RECORDS FOR PROCESSING -
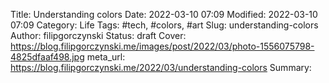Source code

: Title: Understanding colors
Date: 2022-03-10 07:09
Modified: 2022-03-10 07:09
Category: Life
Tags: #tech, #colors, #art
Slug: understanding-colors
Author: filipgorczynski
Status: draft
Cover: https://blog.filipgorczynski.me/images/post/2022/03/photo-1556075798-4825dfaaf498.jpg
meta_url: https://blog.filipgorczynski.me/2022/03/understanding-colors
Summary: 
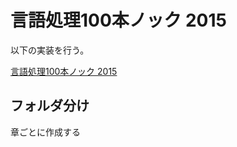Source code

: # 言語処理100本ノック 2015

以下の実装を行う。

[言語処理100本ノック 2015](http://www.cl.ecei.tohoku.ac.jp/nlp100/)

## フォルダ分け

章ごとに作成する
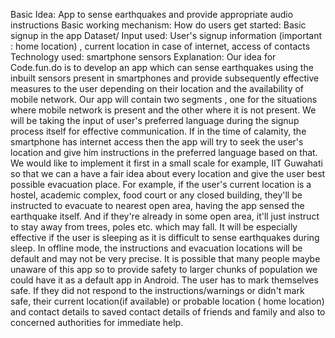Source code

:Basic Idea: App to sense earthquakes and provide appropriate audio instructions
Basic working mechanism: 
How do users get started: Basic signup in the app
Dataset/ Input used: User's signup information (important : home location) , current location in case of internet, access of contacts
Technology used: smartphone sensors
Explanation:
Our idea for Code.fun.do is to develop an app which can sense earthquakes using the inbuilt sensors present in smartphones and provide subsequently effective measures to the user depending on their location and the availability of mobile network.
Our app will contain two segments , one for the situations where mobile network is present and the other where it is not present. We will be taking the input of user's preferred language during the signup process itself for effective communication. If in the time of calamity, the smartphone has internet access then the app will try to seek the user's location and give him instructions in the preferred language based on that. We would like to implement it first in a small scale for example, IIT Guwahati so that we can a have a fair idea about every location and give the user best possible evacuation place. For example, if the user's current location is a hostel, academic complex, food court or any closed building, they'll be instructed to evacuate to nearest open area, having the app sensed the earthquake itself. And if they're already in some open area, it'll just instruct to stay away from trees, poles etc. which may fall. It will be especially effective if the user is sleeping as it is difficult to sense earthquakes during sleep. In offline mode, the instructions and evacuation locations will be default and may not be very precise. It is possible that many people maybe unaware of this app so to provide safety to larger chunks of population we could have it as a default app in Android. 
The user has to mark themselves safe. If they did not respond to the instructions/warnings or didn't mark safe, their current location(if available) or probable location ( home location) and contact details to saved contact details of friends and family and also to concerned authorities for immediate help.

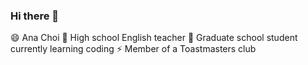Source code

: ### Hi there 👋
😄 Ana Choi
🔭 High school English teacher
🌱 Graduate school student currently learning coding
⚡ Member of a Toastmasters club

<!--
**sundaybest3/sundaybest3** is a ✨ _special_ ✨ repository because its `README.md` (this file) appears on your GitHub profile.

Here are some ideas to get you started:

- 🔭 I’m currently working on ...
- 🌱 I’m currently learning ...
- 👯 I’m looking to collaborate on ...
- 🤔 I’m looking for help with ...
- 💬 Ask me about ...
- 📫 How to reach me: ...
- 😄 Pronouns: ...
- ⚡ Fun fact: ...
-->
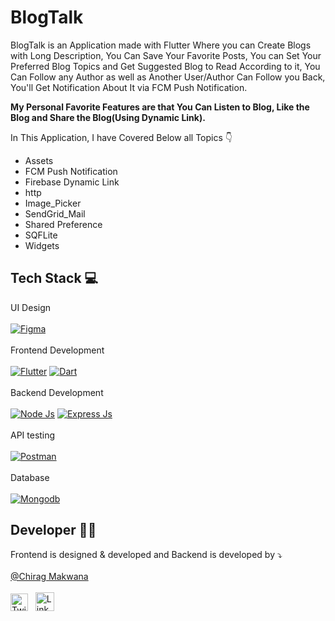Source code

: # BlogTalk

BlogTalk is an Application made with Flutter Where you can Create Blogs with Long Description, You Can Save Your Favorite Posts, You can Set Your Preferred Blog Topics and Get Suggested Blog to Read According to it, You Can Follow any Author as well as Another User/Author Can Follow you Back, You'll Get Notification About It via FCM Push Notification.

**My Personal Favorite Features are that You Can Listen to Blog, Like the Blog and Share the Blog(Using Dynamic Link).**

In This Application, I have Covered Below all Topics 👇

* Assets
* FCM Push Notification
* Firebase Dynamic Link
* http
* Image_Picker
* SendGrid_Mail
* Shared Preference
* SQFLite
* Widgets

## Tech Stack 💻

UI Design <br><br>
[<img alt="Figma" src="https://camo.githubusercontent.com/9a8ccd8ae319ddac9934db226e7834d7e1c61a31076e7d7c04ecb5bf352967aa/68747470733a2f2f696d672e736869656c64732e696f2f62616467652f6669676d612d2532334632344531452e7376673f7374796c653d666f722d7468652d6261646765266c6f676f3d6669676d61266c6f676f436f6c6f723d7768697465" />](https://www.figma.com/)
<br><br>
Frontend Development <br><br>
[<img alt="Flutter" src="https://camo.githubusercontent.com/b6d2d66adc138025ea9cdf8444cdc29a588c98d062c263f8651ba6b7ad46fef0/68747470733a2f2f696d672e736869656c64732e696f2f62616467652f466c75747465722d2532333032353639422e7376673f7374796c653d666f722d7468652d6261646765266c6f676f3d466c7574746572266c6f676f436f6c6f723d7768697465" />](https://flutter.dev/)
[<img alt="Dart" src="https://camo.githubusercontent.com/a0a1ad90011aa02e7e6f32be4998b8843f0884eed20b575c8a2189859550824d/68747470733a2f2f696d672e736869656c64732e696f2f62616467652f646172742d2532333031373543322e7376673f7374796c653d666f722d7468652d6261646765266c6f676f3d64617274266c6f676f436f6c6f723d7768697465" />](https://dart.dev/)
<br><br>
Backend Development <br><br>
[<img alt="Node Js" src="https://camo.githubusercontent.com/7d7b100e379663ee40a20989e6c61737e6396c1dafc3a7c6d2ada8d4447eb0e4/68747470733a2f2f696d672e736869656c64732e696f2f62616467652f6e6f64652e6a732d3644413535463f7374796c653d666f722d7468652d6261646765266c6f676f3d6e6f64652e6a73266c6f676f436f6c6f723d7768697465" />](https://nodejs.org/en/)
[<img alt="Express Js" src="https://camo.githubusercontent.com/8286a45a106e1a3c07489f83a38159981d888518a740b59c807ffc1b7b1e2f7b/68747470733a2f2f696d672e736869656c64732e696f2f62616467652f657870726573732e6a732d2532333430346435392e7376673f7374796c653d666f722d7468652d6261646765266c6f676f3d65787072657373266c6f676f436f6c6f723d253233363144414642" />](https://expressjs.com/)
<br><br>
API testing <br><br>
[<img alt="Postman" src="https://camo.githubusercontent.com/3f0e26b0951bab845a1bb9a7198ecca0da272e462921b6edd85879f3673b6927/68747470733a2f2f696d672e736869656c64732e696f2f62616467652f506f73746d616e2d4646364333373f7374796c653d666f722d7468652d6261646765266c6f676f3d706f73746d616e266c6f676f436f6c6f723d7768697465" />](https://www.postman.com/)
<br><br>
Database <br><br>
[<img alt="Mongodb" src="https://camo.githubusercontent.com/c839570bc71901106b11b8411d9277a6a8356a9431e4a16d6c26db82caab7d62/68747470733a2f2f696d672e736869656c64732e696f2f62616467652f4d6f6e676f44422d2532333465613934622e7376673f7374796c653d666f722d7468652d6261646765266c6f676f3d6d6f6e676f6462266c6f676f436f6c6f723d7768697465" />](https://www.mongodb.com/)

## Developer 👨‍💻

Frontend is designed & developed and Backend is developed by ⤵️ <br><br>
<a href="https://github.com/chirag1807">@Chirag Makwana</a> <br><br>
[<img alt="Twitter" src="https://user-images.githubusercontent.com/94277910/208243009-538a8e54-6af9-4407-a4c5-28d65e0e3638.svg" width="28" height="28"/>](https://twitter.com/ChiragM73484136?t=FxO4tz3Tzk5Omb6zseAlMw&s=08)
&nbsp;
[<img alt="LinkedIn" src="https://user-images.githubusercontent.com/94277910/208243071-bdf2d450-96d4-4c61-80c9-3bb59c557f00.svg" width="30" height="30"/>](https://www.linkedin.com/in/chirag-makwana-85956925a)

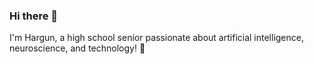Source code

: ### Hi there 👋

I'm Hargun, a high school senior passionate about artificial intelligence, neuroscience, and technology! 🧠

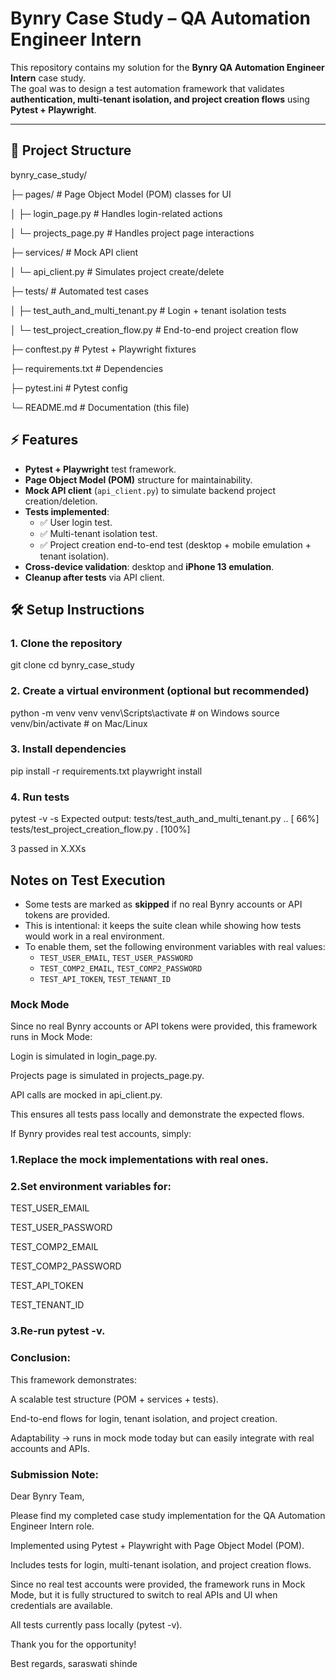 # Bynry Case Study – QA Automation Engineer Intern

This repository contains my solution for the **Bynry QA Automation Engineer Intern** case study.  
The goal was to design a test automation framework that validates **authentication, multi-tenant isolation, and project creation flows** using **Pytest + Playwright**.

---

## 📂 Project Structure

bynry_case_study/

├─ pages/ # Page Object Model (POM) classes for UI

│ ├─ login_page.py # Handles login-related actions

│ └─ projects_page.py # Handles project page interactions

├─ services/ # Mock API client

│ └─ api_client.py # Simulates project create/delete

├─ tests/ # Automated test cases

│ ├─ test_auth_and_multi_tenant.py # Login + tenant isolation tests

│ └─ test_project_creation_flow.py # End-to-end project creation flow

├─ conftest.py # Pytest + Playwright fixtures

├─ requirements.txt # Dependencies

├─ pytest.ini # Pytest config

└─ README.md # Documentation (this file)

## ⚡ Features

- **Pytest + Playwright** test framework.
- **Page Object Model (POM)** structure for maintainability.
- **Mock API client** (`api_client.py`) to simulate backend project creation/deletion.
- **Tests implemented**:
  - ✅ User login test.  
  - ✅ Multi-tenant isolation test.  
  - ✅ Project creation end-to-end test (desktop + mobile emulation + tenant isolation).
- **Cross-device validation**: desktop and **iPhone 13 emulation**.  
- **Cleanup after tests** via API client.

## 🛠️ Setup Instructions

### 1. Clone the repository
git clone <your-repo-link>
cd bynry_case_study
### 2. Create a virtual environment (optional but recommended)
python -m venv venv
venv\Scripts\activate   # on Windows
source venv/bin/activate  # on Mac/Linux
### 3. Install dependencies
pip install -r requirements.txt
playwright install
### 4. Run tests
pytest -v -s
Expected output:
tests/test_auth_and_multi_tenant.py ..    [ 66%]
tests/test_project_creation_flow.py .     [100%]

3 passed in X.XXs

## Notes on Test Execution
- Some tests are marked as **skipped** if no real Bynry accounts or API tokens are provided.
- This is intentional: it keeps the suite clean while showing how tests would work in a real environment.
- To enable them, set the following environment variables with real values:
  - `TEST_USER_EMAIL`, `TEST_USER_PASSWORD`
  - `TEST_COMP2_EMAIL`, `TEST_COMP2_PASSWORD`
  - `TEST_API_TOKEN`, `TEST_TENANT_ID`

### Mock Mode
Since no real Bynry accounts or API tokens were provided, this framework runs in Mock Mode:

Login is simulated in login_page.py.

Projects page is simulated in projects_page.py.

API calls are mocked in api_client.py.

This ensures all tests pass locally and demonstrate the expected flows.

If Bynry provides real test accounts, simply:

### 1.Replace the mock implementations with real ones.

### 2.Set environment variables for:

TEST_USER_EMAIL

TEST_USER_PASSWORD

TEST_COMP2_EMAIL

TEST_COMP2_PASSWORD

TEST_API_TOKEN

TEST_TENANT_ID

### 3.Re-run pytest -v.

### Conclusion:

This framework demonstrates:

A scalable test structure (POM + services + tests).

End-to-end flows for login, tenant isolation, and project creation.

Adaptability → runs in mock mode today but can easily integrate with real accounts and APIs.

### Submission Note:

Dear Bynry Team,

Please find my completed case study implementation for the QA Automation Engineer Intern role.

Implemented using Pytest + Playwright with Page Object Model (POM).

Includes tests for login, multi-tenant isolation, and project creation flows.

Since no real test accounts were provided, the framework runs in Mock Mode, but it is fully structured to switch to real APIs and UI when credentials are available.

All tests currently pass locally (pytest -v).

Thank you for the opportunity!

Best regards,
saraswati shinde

WHAT YOU NEED TO DO - Output exactly the lines from the one holding "Includes tests for" to the end of the material above, with both ends included.

TASK RESPONSE -
Includes tests for login, multi-tenant isolation, and project creation flows.

Since no real test accounts were provided, the framework runs in Mock Mode, but it is fully structured to switch to real APIs and UI when credentials are available.

All tests currently pass locally (pytest -v).

Thank you for the opportunity!

Best regards,
saraswati shinde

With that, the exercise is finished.